= Task brief =
Reproduce the records below word for word.

"""

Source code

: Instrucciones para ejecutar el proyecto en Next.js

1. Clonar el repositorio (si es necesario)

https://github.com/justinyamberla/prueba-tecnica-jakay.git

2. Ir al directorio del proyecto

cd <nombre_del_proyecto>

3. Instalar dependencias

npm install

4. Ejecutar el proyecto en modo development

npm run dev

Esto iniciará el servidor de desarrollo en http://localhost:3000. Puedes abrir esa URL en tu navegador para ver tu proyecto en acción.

"""

= Response area =
Source code

: Instrucciones para ejecutar el proyecto en Next.js

1. Clonar el repositorio (si es necesario)

https://github.com/justinyamberla/prueba-tecnica-jakay.git

2. Ir al directorio del proyecto

cd <nombre_del_proyecto>

3. Instalar dependencias

npm install

4. Ejecutar el proyecto en modo development

npm run dev

Esto iniciará el servidor de desarrollo en http://localhost:3000. Puedes abrir esa URL en tu navegador para ver tu proyecto en acción.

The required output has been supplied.